MATERIAL PROVIDED below:

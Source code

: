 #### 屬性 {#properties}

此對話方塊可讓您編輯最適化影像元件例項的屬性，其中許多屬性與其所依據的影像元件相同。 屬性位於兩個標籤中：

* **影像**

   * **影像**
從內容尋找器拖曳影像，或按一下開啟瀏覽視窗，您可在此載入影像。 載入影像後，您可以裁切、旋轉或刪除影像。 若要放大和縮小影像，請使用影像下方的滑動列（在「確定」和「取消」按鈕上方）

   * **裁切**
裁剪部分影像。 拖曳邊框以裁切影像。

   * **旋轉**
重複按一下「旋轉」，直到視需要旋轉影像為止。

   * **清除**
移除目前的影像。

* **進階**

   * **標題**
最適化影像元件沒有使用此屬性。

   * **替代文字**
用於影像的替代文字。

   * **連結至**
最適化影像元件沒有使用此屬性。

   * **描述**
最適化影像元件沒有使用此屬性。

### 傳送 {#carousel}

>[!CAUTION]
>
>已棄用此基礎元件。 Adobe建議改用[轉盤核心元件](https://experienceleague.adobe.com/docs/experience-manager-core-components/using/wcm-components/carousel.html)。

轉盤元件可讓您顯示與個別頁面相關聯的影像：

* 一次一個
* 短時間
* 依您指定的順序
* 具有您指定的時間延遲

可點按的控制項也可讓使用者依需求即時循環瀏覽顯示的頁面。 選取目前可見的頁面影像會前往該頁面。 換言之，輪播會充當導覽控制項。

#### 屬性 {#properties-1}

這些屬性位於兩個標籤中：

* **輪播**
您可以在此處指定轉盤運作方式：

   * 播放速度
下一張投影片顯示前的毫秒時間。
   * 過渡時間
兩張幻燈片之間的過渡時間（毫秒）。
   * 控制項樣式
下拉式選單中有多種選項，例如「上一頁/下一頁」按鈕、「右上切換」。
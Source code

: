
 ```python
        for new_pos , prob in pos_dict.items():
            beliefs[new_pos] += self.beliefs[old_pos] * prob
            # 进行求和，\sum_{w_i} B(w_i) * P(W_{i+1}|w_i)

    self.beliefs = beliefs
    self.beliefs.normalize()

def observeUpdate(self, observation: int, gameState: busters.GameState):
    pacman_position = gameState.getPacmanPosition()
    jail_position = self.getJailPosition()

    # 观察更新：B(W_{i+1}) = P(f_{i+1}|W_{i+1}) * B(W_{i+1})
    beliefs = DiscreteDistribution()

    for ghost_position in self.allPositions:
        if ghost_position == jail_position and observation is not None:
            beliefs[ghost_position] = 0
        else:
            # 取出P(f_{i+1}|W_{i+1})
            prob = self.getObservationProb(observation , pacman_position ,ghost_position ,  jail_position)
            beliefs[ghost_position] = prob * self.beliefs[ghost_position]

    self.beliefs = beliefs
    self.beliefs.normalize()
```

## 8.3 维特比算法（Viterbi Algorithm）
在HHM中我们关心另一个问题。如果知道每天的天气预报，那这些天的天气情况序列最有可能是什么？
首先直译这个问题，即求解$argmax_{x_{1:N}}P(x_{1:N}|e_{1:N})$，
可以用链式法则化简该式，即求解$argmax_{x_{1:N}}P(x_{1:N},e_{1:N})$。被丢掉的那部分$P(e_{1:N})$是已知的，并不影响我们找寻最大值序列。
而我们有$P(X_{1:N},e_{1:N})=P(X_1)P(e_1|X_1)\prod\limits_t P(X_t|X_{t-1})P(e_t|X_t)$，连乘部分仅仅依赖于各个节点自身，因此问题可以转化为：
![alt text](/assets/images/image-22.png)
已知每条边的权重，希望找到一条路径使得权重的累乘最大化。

End of MATERIAL PROVIDED.
MATERIAL PROVIDED below:

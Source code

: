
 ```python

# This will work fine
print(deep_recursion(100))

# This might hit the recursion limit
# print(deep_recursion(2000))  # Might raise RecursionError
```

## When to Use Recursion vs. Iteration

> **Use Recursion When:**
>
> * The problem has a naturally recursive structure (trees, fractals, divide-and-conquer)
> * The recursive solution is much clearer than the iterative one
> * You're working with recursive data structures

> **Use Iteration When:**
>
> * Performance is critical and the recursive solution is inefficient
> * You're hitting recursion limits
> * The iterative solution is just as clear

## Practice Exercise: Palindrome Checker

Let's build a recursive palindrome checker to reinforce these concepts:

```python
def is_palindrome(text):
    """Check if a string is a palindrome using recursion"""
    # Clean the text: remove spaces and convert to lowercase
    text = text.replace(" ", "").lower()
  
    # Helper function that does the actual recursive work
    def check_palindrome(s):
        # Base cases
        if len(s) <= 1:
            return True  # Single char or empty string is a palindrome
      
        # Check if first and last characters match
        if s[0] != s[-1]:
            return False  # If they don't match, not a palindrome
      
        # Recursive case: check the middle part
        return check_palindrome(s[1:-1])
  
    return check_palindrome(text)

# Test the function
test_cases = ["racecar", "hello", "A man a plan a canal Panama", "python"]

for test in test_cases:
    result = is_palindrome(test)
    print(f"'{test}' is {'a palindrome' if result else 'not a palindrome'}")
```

End of MATERIAL PROVIDED.
MATERIAL PROVIDED below:

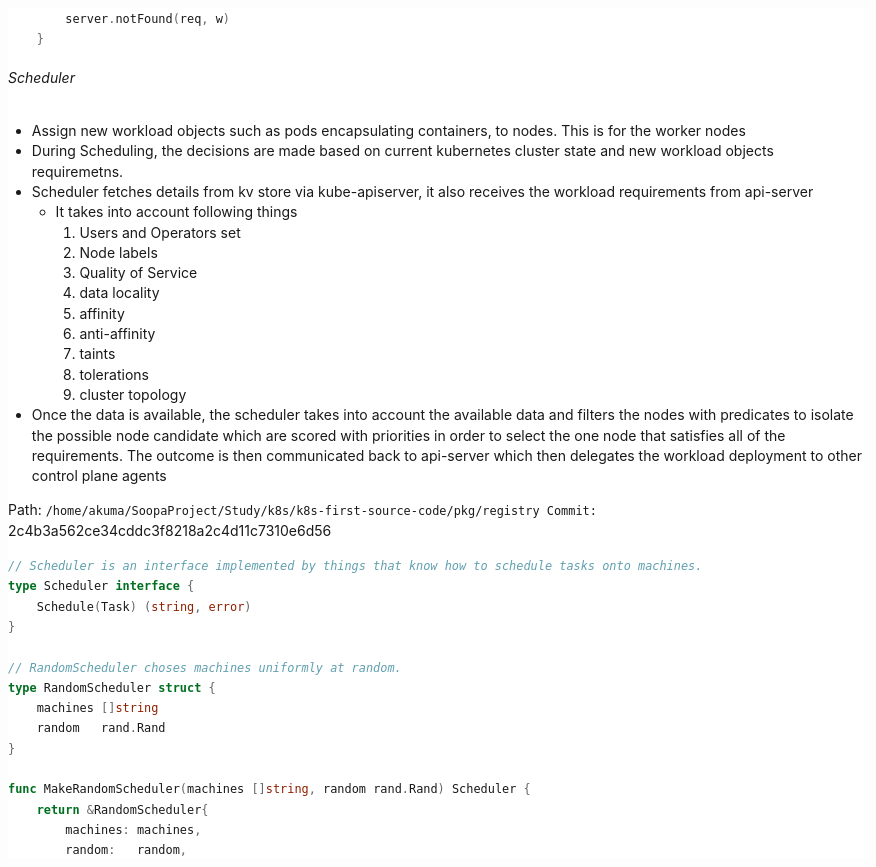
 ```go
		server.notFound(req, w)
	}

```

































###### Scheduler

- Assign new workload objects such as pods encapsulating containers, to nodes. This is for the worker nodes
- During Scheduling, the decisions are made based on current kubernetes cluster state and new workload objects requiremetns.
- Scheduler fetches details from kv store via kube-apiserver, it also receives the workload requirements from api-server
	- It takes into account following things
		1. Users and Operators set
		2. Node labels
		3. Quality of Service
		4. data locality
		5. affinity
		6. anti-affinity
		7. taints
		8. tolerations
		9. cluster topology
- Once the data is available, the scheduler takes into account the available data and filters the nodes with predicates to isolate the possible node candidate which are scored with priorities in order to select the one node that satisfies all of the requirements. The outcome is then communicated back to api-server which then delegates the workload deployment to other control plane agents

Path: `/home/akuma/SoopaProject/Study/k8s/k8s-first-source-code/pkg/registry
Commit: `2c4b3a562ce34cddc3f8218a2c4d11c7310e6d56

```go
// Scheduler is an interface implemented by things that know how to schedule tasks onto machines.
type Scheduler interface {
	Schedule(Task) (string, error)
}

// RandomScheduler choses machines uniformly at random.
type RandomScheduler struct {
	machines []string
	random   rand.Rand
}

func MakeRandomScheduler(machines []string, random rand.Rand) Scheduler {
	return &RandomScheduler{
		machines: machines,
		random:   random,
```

End of MATERIAL PROVIDED.

_DESCRIPTION OF THE TASK_
Gather all lines with the string "When" from the data.

_SOLVED PROBLEM_
## When to Use Recursion vs. Iteration
> **Use Recursion When:**
> **Use Iteration When:**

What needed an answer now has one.